Fermeture d’Allah Ti Kouma : démantèlement d’un réseau illégal à Sondogo

L’aube se levait à peine sur la capitale burkinabè ce vendredi 14 août 2026 avec la fermeture d’Allah Ti Kouma. Dès 4h45, la police municipale a rassemble ses troupes à la Direction de la sécurité publique. L’objectif visait un vaste complexe clandestin à Sondogo. Les forces de l’ordre ont agi en coordination avec la police nationale.

Le convoi a rapidement rejoint le secteur non-loti de l’arrondissement numéro 6. Les agents ont investi les lieux vers 5h20. L’animation y était encore dense. Le site abritait de nombreux commerçants, des usagers et des travailleuses du sexe.

Des tentatives de fuite ont vite échoué devant le dispositif déployé. Les policiers ont alors méthodiquement inspecté chaque pièce du domaine. L’intervention s’est achevée sur le coup de 7h00.

« Nous avons constaté aussi aujourd’hui sur le site environ 300 filles qui s’adonnaient à des activités diverses, notamment la prostitution, de nationalités diverses ainsi que des autochtones », a déclaré l’inspecteur de police municipale Issouf Ouattara, directeur général adjoint de la police municipale.

Allah Ti Kouma : Un foyer hors-la-loi enfin neutralisé

Le complexe, également connu sous le nom de Galaxy Night-Club, continuait de tourner à plein régime. Pourtant, une décision de justice prononcée en 2025 imposait son arrêt immédiat.
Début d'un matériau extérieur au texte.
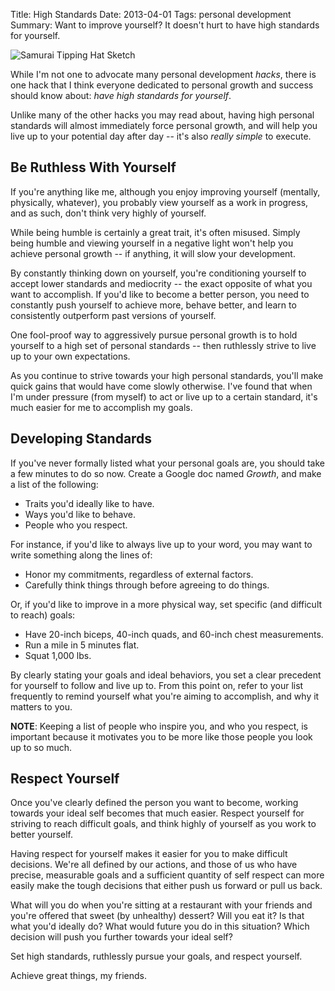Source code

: Title: High Standards
Date: 2013-04-01
Tags: personal development
Summary: Want to improve yourself?  It doesn't hurt to have high standards for yourself.


![Samurai Tipping Hat Sketch][]


While I'm not one to advocate many personal development *hacks*, there is one
hack that I think everyone dedicated to personal growth and success should know
about: *have high standards for yourself*.

Unlike many of the other hacks you may read about, having high personal
standards will almost immediately force personal growth, and will help you live
up to your potential day after day -- it's also *really simple* to execute.


## Be Ruthless With Yourself

If you're anything like me, although you enjoy improving yourself (mentally,
physically, whatever), you probably view yourself as a work in progress, and as
such, don't think very highly of yourself.

While being humble is certainly a great trait, it's often misused.  Simply
being humble and viewing yourself in a negative light won't help you achieve
personal growth -- if anything, it will slow your development.

By constantly thinking down on yourself, you're conditioning yourself to accept
lower standards and mediocrity -- the exact opposite of what you want to
accomplish.  If you'd like to become a better person, you need to constantly
push yourself to achieve more, behave better, and learn to consistently
outperform past versions of yourself.

One fool-proof way to aggressively pursue personal growth is to hold yourself
to a high set of personal standards -- then ruthlessly strive to live up to
your own expectations.

As you continue to strive towards your high personal standards, you'll make
quick gains that would have come slowly otherwise.  I've found that when I'm
under pressure (from myself) to act or live up to a certain standard, it's much
easier for me to accomplish my goals.


## Developing Standards

If you've never formally listed what your personal goals are, you should take a
few minutes to do so now.  Create a Google doc named *Growth*, and make a list
of the following:

-   Traits you'd ideally like to have.
-   Ways you'd like to behave.
-   People who you respect.

For instance, if you'd like to always live up to your word, you may want to
write something along the lines of:

-   Honor my commitments, regardless of external factors.
-   Carefully think things through before agreeing to do things.

Or, if you'd like to improve in a more physical way, set specific (and
difficult to reach) goals:

-   Have 20-inch biceps, 40-inch quads, and 60-inch chest measurements.
-   Run a mile in 5 minutes flat.
-   Squat 1,000 lbs.

By clearly stating your goals and ideal behaviors, you set a clear precedent
for yourself to follow and live up to.  From this point on, refer to your list
frequently to remind yourself what you're aiming to accomplish, and why it
matters to you.

**NOTE**: Keeping a list of people who inspire you, and who you respect, is
important because it motivates you to be more like those people you look up to
so much.


## Respect Yourself

Once you've clearly defined the person you want to become, working towards your
ideal self becomes that much easier.  Respect yourself for striving to reach
difficult goals, and think highly of yourself as you work to better yourself.

Having respect for yourself makes it easier for you to make difficult decisions.
We're all defined by our actions, and those of us who have precise, measurable
goals and a sufficient quantity of self respect can more easily make the tough
decisions that either push us forward or pull us back.

What will you do when you're sitting at a restaurant with your friends and
you're offered that sweet (by unhealthy) dessert?  Will you eat it?  Is that
what you'd ideally do?  What would future you do in this situation?  Which
decision will push you further towards your ideal self?

Set high standards, ruthlessly pursue your goals, and respect yourself.

Achieve great things, my friends.


  [Samurai Tipping Hat Sketch]: {filename}/images/2013/samurai-tipping-hat-sketch.jpg "Samurai Tipping Hat Sketch"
Le bâtiment comptait près de 200 chambres destinées à des affaires illicites.

Au total, l’intervention a conduit à l’interpellation d’environ 300 personnes sur le domaine. Les forces de sécurité ont confisqué de nombreuses motos. Ils ont aussi saisi des stocks importants de marchandises diversifiées.

Cette descente matinale répond directement aux directives du procureur du Faso. La justice exigeait la mise en application réelle des sanctions émises. Les autorités refusaient la poursuite de ces fraudes répétées.

« Le message est assez clair pour dire que toute décision judiciaire qui sera rendue, nous allons accompagner les services judiciaires pour pouvoir mettre en œuvre l’exécution proprement dite », a martelé l’inspecteur Issouf Ouattara.

Une sécurité renforcée pour les riverains

Cette action conjointe protège les habitants du quartier Sondogo. Le voisinage subissait au quotidien les nuisances du maquis. Les familles vivant à proximité retrouvent enfin la tranquillité.

Désormais, des patrouilles gardent le site sous étroite surveillance. Les autorités interdisent tout accès pour éviter une réouverture clandestine. L’accès reste scellé jusqu’à nouvel ordre des magistrats.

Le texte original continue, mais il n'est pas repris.